• AIM OF THE TASK: The response should be the lines of the data, starting at the first and ending at the one that contains "Este teste utiliza", copied without change.

• DATA EXTRACTS:
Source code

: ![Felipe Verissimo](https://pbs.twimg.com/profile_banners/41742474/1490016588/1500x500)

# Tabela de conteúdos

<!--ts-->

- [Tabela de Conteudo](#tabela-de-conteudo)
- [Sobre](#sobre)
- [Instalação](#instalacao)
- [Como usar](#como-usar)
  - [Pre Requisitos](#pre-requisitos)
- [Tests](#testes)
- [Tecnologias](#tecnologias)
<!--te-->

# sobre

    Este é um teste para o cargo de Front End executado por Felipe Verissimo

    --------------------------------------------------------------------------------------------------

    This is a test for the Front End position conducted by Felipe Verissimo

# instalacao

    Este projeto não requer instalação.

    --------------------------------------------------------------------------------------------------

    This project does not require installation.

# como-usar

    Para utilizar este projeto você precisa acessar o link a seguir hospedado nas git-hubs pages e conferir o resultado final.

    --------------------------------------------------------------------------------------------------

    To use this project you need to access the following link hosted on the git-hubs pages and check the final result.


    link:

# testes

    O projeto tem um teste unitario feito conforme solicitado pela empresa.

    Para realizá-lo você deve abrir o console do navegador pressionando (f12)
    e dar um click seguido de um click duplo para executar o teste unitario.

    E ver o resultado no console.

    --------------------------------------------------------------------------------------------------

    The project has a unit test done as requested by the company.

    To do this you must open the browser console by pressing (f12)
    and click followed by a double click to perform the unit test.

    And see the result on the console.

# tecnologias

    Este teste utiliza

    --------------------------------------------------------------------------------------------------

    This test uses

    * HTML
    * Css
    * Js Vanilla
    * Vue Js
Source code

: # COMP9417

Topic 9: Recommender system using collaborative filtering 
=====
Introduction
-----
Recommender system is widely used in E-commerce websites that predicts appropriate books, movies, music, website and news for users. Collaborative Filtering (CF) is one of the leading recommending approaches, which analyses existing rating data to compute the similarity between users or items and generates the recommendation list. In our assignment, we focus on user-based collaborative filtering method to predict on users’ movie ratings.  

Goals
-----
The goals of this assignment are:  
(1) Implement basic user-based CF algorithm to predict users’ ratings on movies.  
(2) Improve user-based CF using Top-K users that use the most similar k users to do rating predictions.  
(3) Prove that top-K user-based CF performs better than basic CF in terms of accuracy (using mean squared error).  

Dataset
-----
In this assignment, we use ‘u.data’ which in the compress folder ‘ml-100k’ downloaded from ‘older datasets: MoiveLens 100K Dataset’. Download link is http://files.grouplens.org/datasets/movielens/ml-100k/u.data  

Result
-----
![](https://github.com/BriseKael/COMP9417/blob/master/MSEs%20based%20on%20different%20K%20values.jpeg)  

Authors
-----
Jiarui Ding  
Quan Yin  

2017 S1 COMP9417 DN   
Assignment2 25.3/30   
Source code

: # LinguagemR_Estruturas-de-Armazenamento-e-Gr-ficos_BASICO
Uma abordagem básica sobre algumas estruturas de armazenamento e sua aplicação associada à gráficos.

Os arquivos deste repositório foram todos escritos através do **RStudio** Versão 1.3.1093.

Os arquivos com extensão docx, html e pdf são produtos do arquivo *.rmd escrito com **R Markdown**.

• TASK ANSWER:
Source code

: ![Felipe Verissimo](https://pbs.twimg.com/profile_banners/41742474/1490016588/1500x500)

# Tabela de conteúdos

<!--ts-->

- [Tabela de Conteudo](#tabela-de-conteudo)
- [Sobre](#sobre)
- [Instalação](#instalacao)
- [Como usar](#como-usar)
  - [Pre Requisitos](#pre-requisitos)
- [Tests](#testes)
- [Tecnologias](#tecnologias)
<!--te-->

# sobre

    Este é um teste para o cargo de Front End executado por Felipe Verissimo

    --------------------------------------------------------------------------------------------------

    This is a test for the Front End position conducted by Felipe Verissimo

# instalacao

    Este projeto não requer instalação.

    --------------------------------------------------------------------------------------------------

    This project does not require installation.

# como-usar

    Para utilizar este projeto você precisa acessar o link a seguir hospedado nas git-hubs pages e conferir o resultado final.

    --------------------------------------------------------------------------------------------------

    To use this project you need to access the following link hosted on the git-hubs pages and check the final result.


    link:

# testes

    O projeto tem um teste unitario feito conforme solicitado pela empresa.

    Para realizá-lo você deve abrir o console do navegador pressionando (f12)
    e dar um click seguido de um click duplo para executar o teste unitario.

    E ver o resultado no console.

    --------------------------------------------------------------------------------------------------

    The project has a unit test done as requested by the company.

    To do this you must open the browser console by pressing (f12)
    and click followed by a double click to perform the unit test.

    And see the result on the console.

# tecnologias

    Este teste utiliza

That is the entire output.